Это маленькая мертвая птичка, которая когда-то была живой. От горя холодеет твое сердце. И руки. Холод источает птица, и ты решаешь, что должна немедленно похоронить ее, пока цветы, которые тебе подарили, не успели завять. Но не в этой огромной каменной могиле посреди улицы, нет, пусть эта птичка найдет последнее пристанище на кладбище, рядом со Стагнелиусом и Никандером.
И вот ты бежишь на кладбище, держа в руках мертвого щегла.
Придя на могилу поэтов, ты откладываешь его в сторону и падаешь на колени, чтобы выкопать ямку. У тебя нет лопаты, и тебе приходится копать руками. Пальцы твои коченеют, но тебе удается вырыть маленькую могилку рядом с высоким надгробным камнем.
Когда же ты вновь берешь птичку, чтобы опустить ее в землю, она уже оказывается вовсе не холодной, она источает тепло, и руки твои в один миг согреваются. Птица снова преобразилась и ожила.

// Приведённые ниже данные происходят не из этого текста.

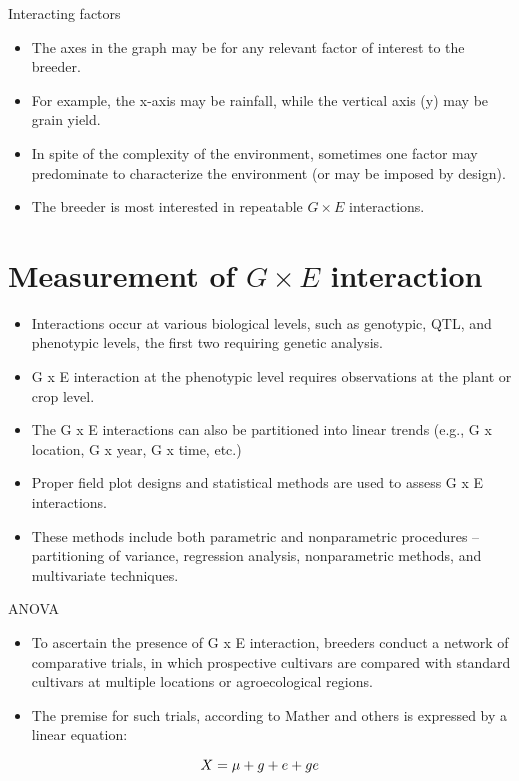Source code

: \documentclass[11pt,dvipsnames,ignorenonframetext,aspectratio=169]{beamer}
\providecommand{\tightlist}{%
  \setlength{\itemsep}{0pt}\setlength{\parskip}{0pt}}
\begin{document}
\begin{frame}{Interacting factors}
\protect\hypertarget{interacting-factors}{}
\begin{itemize}
\tightlist
\item
  The axes in the graph may be for any relevant factor of interest to
  the breeder.
\item
  For example, the x-axis may be rainfall, while the vertical axis (y)
  may be grain yield.
\item
  In spite of the complexity of the environment, sometimes one factor
  may predominate to characterize the environment (or may be imposed by
  design).
\item
  The breeder is most interested in repeatable \(G \times E\)
  interactions.
\end{itemize}
\end{frame}

\hypertarget{measurement-of-g-times-e-interaction}{%
\section{\texorpdfstring{Measurement of \(G \times E\)
interaction}{Measurement of G \textbackslash times E interaction}}\label{measurement-of-g-times-e-interaction}}

\begin{frame}{}
\protect\hypertarget{section-4}{}
\begin{itemize}
\tightlist
\item
  Interactions occur at various biological levels, such as genotypic,
  QTL, and phenotypic levels, the first two requiring genetic analysis.
\item
  G x E interaction at the phenotypic level requires observations at the
  plant or crop level.
\item
  The G x E interactions can also be partitioned into linear trends
  (e.g., G x location, G x year, G x time, etc.)
\item
  Proper field plot designs and statistical methods are used to assess G
  x E interactions.
\item
  These methods include both parametric and nonparametric procedures --
  partitioning of variance, regression analysis, nonparametric methods,
  and multivariate techniques.
\end{itemize}
\end{frame}

\begin{frame}{ANOVA}
\protect\hypertarget{anova}{}
\begin{itemize}
\tightlist
\item
  To ascertain the presence of G x E interaction, breeders conduct a
  network of comparative trials, in which prospective cultivars are
  compared with standard cultivars at multiple locations or
  agroecological regions.
\item
  The premise for such trials, according to Mather and others is
  expressed by a linear equation:
\end{itemize}

\[
\Large
X = \mu + g + e + ge
\]
\end{frame}
\end{document}
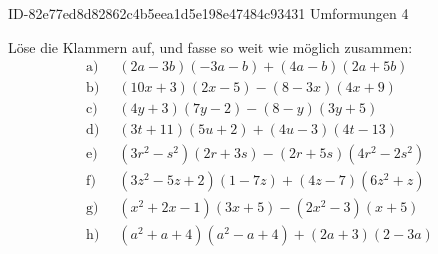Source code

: \begin{exercise}
      {ID-82e77ed8d82862c4b5eea1d5e198e47484c93431}
      {Umformungen 4}
  \ifproblem\problem\par
    \newcommand{\gap}{\;\;}%
    Löse die Klammern auf, und fasse so weit wie möglich zusammen:
    \begin{equation*}
      \begin{split}
        \text{a)}\gap & (2a-3b)(-3a-b)+(4a-b)(2a+5b) \\
        \text{b)}\gap & (10x+3)(2x-5)-(8-3x)(4x+9) \\
        \text{c)}\gap & (4y+3)(7y-2)-(8-y)(3y+5) \\
        \text{d)}\gap & (3t+11)(5u+2)+(4u-3)(4t-13) \\
        \text{e)}\gap & (3r^2-s^2)(2r+3s)-(2r+5s)(4r^2-2s^2) \\
        \text{f)}\gap & (3z^2-5z+2)(1-7z)+(4z-7)(6z^2+z) \\
        \text{g)}\gap & (x^2+2x-1)(3x+5)-(2x^2-3)(x+5) \\
        \text{h)}\gap & (a^2+a+4)(a^2-a+4)+(2a+3)(2-3a)
      \end{split}
    \end{equation*}
  \fi
  \ifoutcome\outcome\par
    \newcommand{\toprow}[2][20em]
    {%
      \makebox[#1][l]
      {%
        \ensuremath
        {%
          \displaystyle
          \phantom{\,=\:\,}%
          #2%
        }%
      }%
    }%
    \newcommand{\solutionA}[1]
    {%
      \begin{equation*}
        \begin{split}
          \text{a)} &\toprow[#1]{(2a-3b)(-3a-b)+(4a-b)(2a+5b)}         \\
                    &=           -6a^2-2ab+9ab+3b^2+8a^2+20ab-2ab-5b^2 \\
                    &=           -6a^2+8a^2-2ab+9ab+20ab-2ab+3b^2-5b^2 \\
                    &=           2a^2+25ab+-2b^2
        \end{split}
      \end{equation*}
    }%
    \newcommand{\solutionB}[1]
    {%
      \begin{equation*}
        \begin{split}
          \text{b)} &\toprow[#1]{(10x+3)(2x-5)-(8-3x)(4x+9)}                   \\

\end{split}
\end{equation*}}
\end{exercise}

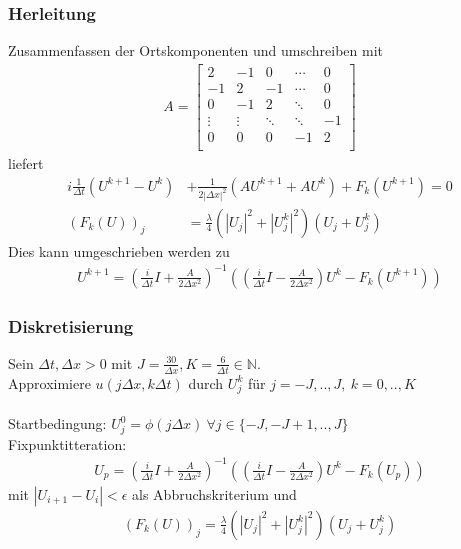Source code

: \documentclass{beamer}
\begin{document}
\begin{frame}
    \frametitle{Herleitung}

    Zusammenfassen der Ortskomponenten und umschreiben mit 
    \begin{align*}
        A = \begin{bmatrix}
            2  & -1 &  0  &  \cdots  & 0 \\
            -1  & 2 &  -1  &  \cdots  & 0 \\
            0  & -1 &  2  &  \ddots  & 0 \\
            \vdots & \vdots & \ddots & \ddots & -1 \\
            0 & 0 & 0 & -1 & 2\\
        \end{bmatrix}
    \end{align*}
    liefert
    \begin{align*}
        i\frac{1}{\Delta t}(U^{k+1}-U^k)&+\frac{1}{2|\Delta x|^2}(AU^{k+1}+AU^k)+F_k(U^{k+1})=0\\
        (F_k(U))_j &= \frac{\lambda}{4}(|U_j|^2+|U_j^k|^2)(U_j+U_j^k)
    \end{align*}
    Dies kann umgeschrieben werden zu
    \begin{align*}
        U^{k+1} = (\frac{i}{\Delta t}I + \frac{A}{2\Delta x^2})^{-1}((\frac{i}{\Delta t}I - \frac{A}{2\Delta x^2})U^k - F_k(U^{k+1}))
    \end{align*}

\end{frame}

\begin{frame}
    \frametitle{Diskretisierung}

    Sein $\Delta t, \Delta x>0$ mit $J=\frac{30}{\Delta x},K=\frac{6}{\Delta t}\in\mathbb{N}$.\\
    Approximiere $u(j\Delta x, k\Delta t)$ durch $U_j^k$ f\"ur $j=-J, .. , J,\ k=0, .. , K$\\
    \ \\
    Startbedingung: $U_j^0=\phi(j\Delta x)\ \forall j\in\{-J, -J+1, .., J\}$\\
    Fixpunktitteration:
    \begin{align*}
        U_p = (\frac{i}{\Delta t}I + \frac{A}{2\Delta x^2})^{-1}((\frac{i}{\Delta t}I - \frac{A}{2\Delta x^2})U^k - F_k(U_p))
    \end{align*}
    mit $| U_{i+1}-U_{i} |<\epsilon$ als Abbruchskriterium und
    \begin{align*}
        (F_k(U))_j = \frac{\lambda}{4}(|U_j|^2+|U_j^k|^2)(U_j+U_j^k)
    \end{align*}
\end{frame}
\end{document}
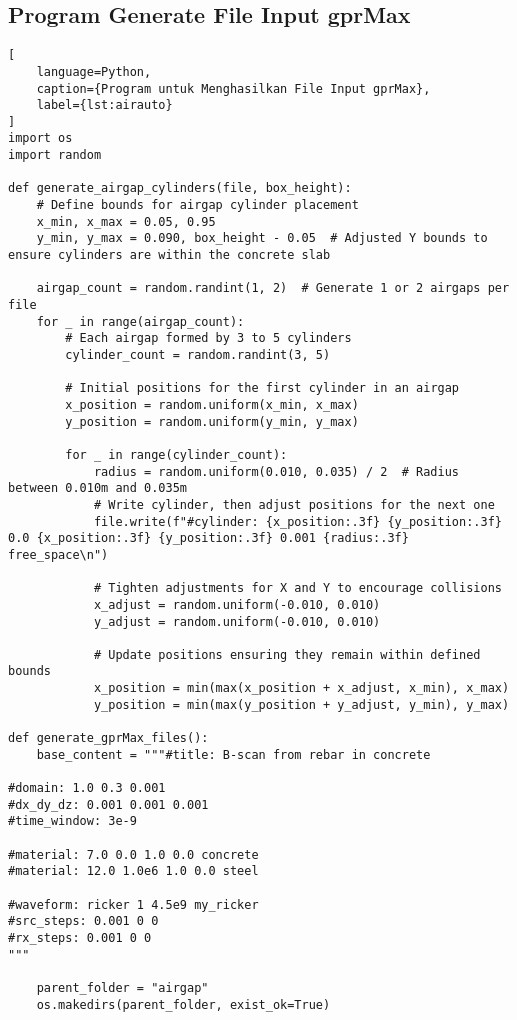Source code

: \subsection*{Program Generate File Input gprMax}
\begin{lstlisting}[
    language=Python,
    caption={Program untuk Menghasilkan File Input gprMax},
    label={lst:airauto}
]
import os
import random

def generate_airgap_cylinders(file, box_height):
    # Define bounds for airgap cylinder placement
    x_min, x_max = 0.05, 0.95
    y_min, y_max = 0.090, box_height - 0.05  # Adjusted Y bounds to ensure cylinders are within the concrete slab
    
    airgap_count = random.randint(1, 2)  # Generate 1 or 2 airgaps per file
    for _ in range(airgap_count):
        # Each airgap formed by 3 to 5 cylinders
        cylinder_count = random.randint(3, 5)
        
        # Initial positions for the first cylinder in an airgap
        x_position = random.uniform(x_min, x_max)
        y_position = random.uniform(y_min, y_max)

        for _ in range(cylinder_count):
            radius = random.uniform(0.010, 0.035) / 2  # Radius between 0.010m and 0.035m
            # Write cylinder, then adjust positions for the next one
            file.write(f"#cylinder: {x_position:.3f} {y_position:.3f} 0.0 {x_position:.3f} {y_position:.3f} 0.001 {radius:.3f} free_space\n")
            
            # Tighten adjustments for X and Y to encourage collisions
            x_adjust = random.uniform(-0.010, 0.010)
            y_adjust = random.uniform(-0.010, 0.010)
            
            # Update positions ensuring they remain within defined bounds
            x_position = min(max(x_position + x_adjust, x_min), x_max)
            y_position = min(max(y_position + y_adjust, y_min), y_max)

def generate_gprMax_files():
    base_content = """#title: B-scan from rebar in concrete

#domain: 1.0 0.3 0.001
#dx_dy_dz: 0.001 0.001 0.001
#time_window: 3e-9

#material: 7.0 0.0 1.0 0.0 concrete
#material: 12.0 1.0e6 1.0 0.0 steel

#waveform: ricker 1 4.5e9 my_ricker
#src_steps: 0.001 0 0
#rx_steps: 0.001 0 0
"""

    parent_folder = "airgap"
    os.makedirs(parent_folder, exist_ok=True)


\end{lstlisting}
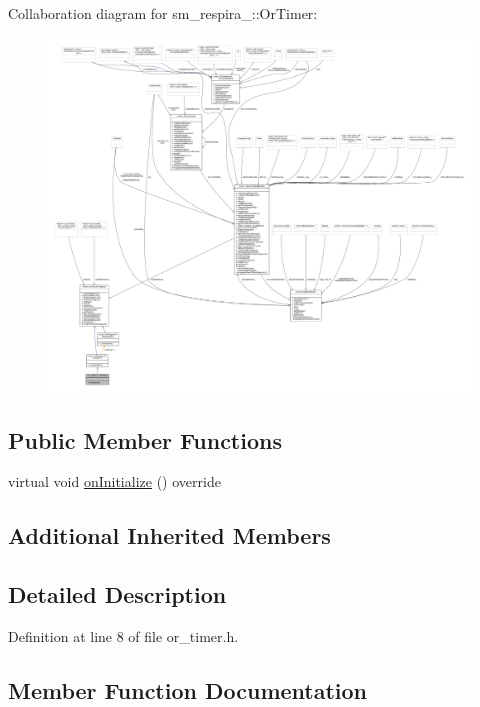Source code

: Collaboration diagram for sm\+\_\+respira\+\_\+:\+:Or\+Timer\+:
\nopagebreak
\begin{figure}[H]
\begin{center}
\leavevmode
\includegraphics[width=350pt]{classsm__respira__1_1_1OrTimer__coll__graph}
\end{center}
\end{figure}
\subsection*{Public Member Functions}
\begin{DoxyCompactItemize}
\item 
virtual void \hyperlink{classsm__respira__1_1_1OrTimer_a56ebeb47c3cb724d6bb586847766c6c7}{on\+Initialize} () override
\end{DoxyCompactItemize}
\subsection*{Additional Inherited Members}


\subsection{Detailed Description}


Definition at line 8 of file or\+\_\+timer.\+h.



\subsection{Member Function Documentation}
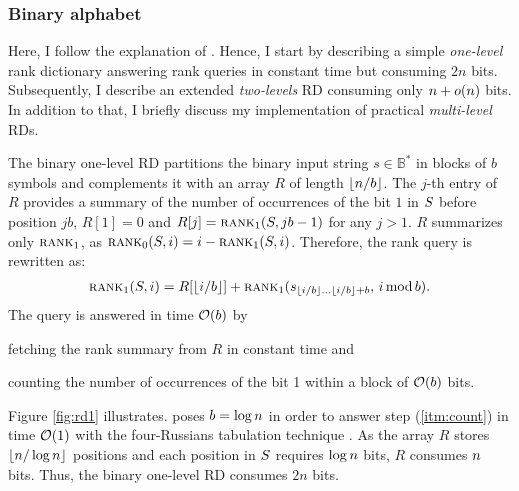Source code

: \subsubsection{Binary alphabet}
\label{sec:index:rd:binary}

Here, I follow the explanation of \citep{Navarro2007}.
Hence, I start by describing a simple \emph{one-level} rank dictionary answering rank queries in constant time but consuming $2n$ bits.
Subsequently, I describe an extended \emph{two-levels} RD consuming only $n + o(n)$ bits.
In addition to that, I briefly discuss my implementation of practical \emph{multi-level} RDs.

The binary one-level RD partitions the binary input string $s \in \mathbb{B}^*$ in blocks of $b$ symbols and
complements it with an array $R$ of length $\left \lfloor n/b \right \rfloor$.
The $j$-th entry of $R$ provides a summary of the number of occurrences of the bit $1$ in $S$ before position $j b$, \ie $R[1] = 0$ and $R[j] = \textsc{rank}_1(S, j b - 1)$ for any $j > 1$.
$R$ summarizes only $\textsc{rank}_1$, as $\textsc{rank}_0(S, i) = i - \textsc{rank}_1(S, i)$.
Therefore, the rank query is rewritten as:
\begin{eqnarray}
\rank_1(\String,i) = R[\xfloor{i/b}] + \rank_1(s_{\xfloor{i/b} \dots \xfloor{i/b}+b}, \, i \imod{b}).
\end{eqnarray}
The query is answered in time $\mathcal{O}(b)$ by 
\begin{inparaenum}[(i)]
\item \label{itm:fetch} fetching the rank summary from $R$ in constant time and
\item \label{itm:count} counting the number of occurrences of the bit 1 within a block of $\mathcal{O}(b)$ bits.
\end{inparaenum}
Figure \ref{fig:rd1} illustrates.
\citeauthor{Jacobson1989} poses $b=\log{n}$ in order to answer step (\ref{itm:count}) in time $\mathcal{O}(1)$ with the four-Russians tabulation technique \citep{Arlazarov1970}.
As the array $R$ stores $\left \lfloor n/\log{n} \right \rfloor$ positions and each position in $S$ requires $\log{n}$ bits, $R$ consumes $n$ bits.
Thus, the binary one-level RD consumes $2n$ bits.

Она сидит в ямке между твоих рук и смотрит на тебя мудрыми глазками. Она дарит тебе свое тепло, а ты даришь ей свое.
Но через мгновение птичка вздрагивает и раскрывает крылышки.
Восторженно чирикнув, она взмывает прямо в воздух, летит прочь и вскоре навсегда исчезает в весеннем небе.
Пораженная, ты смотришь ей вслед, пока она маленькой точкой не исчезает в синеве.
Тогда ты поднимаешься с земли. Не можешь же ты все время здесь сидеть. Надо торопиться домой. Ведь у тебя так много дел.
На прощание ты берешь букет и зарываешься лицом в цветы.
Как же чудесно они пахнут!
Они должны остаться здесь. Здесь им место.
У Карла Августа Никандера и Эрика Юхана Стагнелиуса.
В этот миг, как раз, когда ты отнимаешь цветы от лица, ты видишь перед собой пару глаз, и тот, кто стоит перед тобой, тихо говорит:
– Фрекен Каролина! Вы не помните меня. Но я из вашего прошлого, от меня вам не уйти.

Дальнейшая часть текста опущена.